Buch: A Third Collection

Titel: A Third Collection

Stichwort: Übergang von Logik -> Methode (Aristoteles); Faculty psychology; Psychologie und Metaphysik; Intentionalitätsanalyse

Kurzinhalt: For logic what is first is premises. Among premises come first the most universal:; Because metaphysics is first, psychology has to be a faculty psychology:; Method reverses such priorities

Textausschnitt: 34/4 The transition we envisage is from logic to method. Aristotle himself would not admit the strict application of his own Posterior Analytics outside the field of mathematics. Modern science places its reliance, not on any principles or laws it has discovered and may revise, but upon empirical method. Modern scholarship operates on similar lines in its very different field: it is a matter of growing familiarity with the data, advancing comprehension of their meaning and significance, and complete submission to the demand for revision when contrary data or a fuller comprehension come to light. My own study, Verbum: Word and Idea in Aquinas," would show the continuity of such ideas of method with the Aristotelian and Thomist tradition, while my larger work, Insight, sets forth a generalized empirical method that operates principally on the data of consciousness to work out a cognitional theory, an epistemology, and a metaphysics. First it asks what one is doing when one is knowing. Next, why is doing that knowing? Thirdly, what does one know when one does it? (45; Fs) (notabene)

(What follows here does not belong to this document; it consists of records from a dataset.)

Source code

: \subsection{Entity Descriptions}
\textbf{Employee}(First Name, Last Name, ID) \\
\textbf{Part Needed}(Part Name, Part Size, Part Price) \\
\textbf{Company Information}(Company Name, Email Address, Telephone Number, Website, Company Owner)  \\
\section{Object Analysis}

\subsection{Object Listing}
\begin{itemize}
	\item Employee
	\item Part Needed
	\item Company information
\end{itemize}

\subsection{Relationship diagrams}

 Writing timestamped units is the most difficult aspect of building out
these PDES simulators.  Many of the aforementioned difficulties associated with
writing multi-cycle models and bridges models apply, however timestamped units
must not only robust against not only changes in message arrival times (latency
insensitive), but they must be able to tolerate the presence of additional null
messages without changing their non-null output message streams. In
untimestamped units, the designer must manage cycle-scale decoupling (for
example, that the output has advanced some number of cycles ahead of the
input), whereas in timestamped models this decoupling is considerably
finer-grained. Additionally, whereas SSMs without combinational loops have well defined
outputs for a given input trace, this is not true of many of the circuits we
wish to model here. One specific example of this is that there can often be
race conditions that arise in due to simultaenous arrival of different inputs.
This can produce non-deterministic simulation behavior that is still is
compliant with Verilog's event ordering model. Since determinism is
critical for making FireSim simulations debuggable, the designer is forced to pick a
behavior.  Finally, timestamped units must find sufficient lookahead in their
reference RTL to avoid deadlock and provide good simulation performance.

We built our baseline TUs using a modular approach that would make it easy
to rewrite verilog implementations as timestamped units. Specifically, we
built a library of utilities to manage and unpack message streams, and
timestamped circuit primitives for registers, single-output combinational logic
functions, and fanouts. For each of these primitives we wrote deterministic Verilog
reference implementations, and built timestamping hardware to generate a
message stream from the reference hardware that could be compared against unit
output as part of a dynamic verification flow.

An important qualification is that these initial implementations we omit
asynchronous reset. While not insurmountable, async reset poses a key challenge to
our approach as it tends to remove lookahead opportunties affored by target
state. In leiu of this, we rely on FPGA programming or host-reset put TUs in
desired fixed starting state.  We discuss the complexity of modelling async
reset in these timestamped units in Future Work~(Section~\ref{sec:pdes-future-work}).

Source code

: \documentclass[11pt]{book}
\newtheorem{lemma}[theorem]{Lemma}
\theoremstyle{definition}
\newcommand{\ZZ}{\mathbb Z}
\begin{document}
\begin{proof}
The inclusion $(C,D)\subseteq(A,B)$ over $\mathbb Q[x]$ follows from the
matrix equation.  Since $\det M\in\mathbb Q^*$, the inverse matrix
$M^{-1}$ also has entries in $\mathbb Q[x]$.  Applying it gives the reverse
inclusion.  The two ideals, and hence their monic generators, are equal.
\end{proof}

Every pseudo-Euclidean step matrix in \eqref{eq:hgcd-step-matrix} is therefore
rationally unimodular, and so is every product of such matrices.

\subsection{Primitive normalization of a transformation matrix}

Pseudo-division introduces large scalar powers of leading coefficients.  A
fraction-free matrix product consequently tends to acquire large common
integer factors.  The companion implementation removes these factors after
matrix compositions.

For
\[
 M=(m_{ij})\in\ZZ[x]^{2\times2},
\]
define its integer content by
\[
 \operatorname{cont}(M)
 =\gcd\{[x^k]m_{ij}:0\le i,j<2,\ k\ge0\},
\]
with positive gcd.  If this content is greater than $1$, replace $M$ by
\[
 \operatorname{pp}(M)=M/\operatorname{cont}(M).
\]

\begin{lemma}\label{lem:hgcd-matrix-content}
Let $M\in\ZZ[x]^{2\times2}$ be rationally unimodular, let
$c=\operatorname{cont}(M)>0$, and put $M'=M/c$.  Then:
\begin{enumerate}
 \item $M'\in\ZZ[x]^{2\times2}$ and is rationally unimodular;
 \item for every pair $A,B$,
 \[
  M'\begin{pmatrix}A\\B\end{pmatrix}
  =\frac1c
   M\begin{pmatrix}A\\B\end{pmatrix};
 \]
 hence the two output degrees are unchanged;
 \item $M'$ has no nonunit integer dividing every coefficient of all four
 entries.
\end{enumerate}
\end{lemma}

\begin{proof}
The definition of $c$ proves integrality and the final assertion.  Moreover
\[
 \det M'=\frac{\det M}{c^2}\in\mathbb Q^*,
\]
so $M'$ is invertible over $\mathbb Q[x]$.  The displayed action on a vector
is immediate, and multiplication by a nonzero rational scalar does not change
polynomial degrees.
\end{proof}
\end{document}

35/4 A shift from logic to method is a change rather in structure than in content. Both logic and method start from principles, from what is first in an ordered set (primum in aliquo or dine). But the order of logic differs from the order of method. For logic what is first is premises. Among premises come first the most universal: they regard being, and so metaphysics is the first of the sciences. Because metaphysics is first, psychology has to be a faculty psychology: its basic terms are modifications of metaphysical terms, and so it has much to say of potencies and habits, which are not among the immediate data of consciousness, and it relates acts to objects not by intentionality but by efficient and final causality. Again, because metaphysics is first, a primacy goes to speculative intellect which concerns itself with metaphysics. (45f; Fs) (notabene)

38/4 Further, the shift from logic to method includes an acknowledgment of the autonomy of science and of scholarship. But the autonomy recognized is under the control of method. Such controlled autonomy ensures both openness to current views and alertness to spot needed revisions. It grounds sharp distinctions between the results of scientific work and the extrascientific opinions of scientists, between scholarly conclusions and nonscholarly pronouncements. If it permits modern science and scholarship to correct what in the Aristotelian corpus might be mistaken for philosophy, it thereby puts on a rational basis what otherwise tended to be, initially the haphazard result of a long-sustained war of attrition, but later the wholesale desertion of a venerable and still valuable tradition. (46f; Fs)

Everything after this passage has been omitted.